Nothing but the pictures should be left out when the entries below are duplicated.

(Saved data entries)
-- Opening Marker --

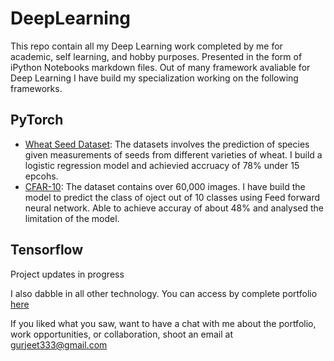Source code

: # DeepLearning
This repo contain all my Deep Learning work completed by me for academic, self learning, and hobby purposes. Presented in the form of iPython Notebooks markdown files. 
Out of many framework avaliable for Deep Learning I have build my specialization working on the following frameworks.

## PyTorch
  - [Wheat Seed Dataset](https://nbviewer.jupyter.org/github/hargurjeet/DeepLearning/blob/main/Wheat_Seeds_Analysis_Pytorch_blogs.ipynb): The datasets involves the prediction of species given measurements of seeds from different varieties of wheat. I build a logistic regression model and achievied accruacy of 78% under 15 epcohs.
  - [CFAR-10](https://nbviewer.jupyter.org/github/hargurjeet/DeepLearning/blob/main/CFAR_10_Dataset.ipynb): The dataset contains over 60,000 images. I have build the model to predict the class of oject out of 10 classes using Feed forward neural network. Able to achieve accuray of about 48% and analysed the limitation of the model.


## Tensorflow
Project updates in progress


I also dabble in all other technology. You can access by complete portfolio [here](https://github.com/hargurjeet/Portfolio-Projects/blob/main/README.md)

If you liked what you saw, want to have a chat with me about the portfolio, work opportunities, or collaboration, shoot an email at gurjeet333@gmail.com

-- Closing Marker --

= EXERCISE OUTPUT =
Source code

: # DeepLearning
This repo contain all my Deep Learning work completed by me for academic, self learning, and hobby purposes. Presented in the form of iPython Notebooks markdown files. 
Out of many framework avaliable for Deep Learning I have build my specialization working on the following frameworks.

## PyTorch
  - [Wheat Seed Dataset](https://nbviewer.jupyter.org/github/hargurjeet/DeepLearning/blob/main/Wheat_Seeds_Analysis_Pytorch_blogs.ipynb): The datasets involves the prediction of species given measurements of seeds from different varieties of wheat. I build a logistic regression model and achievied accruacy of 78% under 15 epcohs.
  - [CFAR-10](https://nbviewer.jupyter.org/github/hargurjeet/DeepLearning/blob/main/CFAR_10_Dataset.ipynb): The dataset contains over 60,000 images. I have build the model to predict the class of oject out of 10 classes using Feed forward neural network. Able to achieve accuray of about 48% and analysed the limitation of the model.


## Tensorflow
Project updates in progress


I also dabble in all other technology. You can access by complete portfolio [here](https://github.com/hargurjeet/Portfolio-Projects/blob/main/README.md)

If you liked what you saw, want to have a chat with me about the portfolio, work opportunities, or collaboration, shoot an email at gurjeet333@gmail.com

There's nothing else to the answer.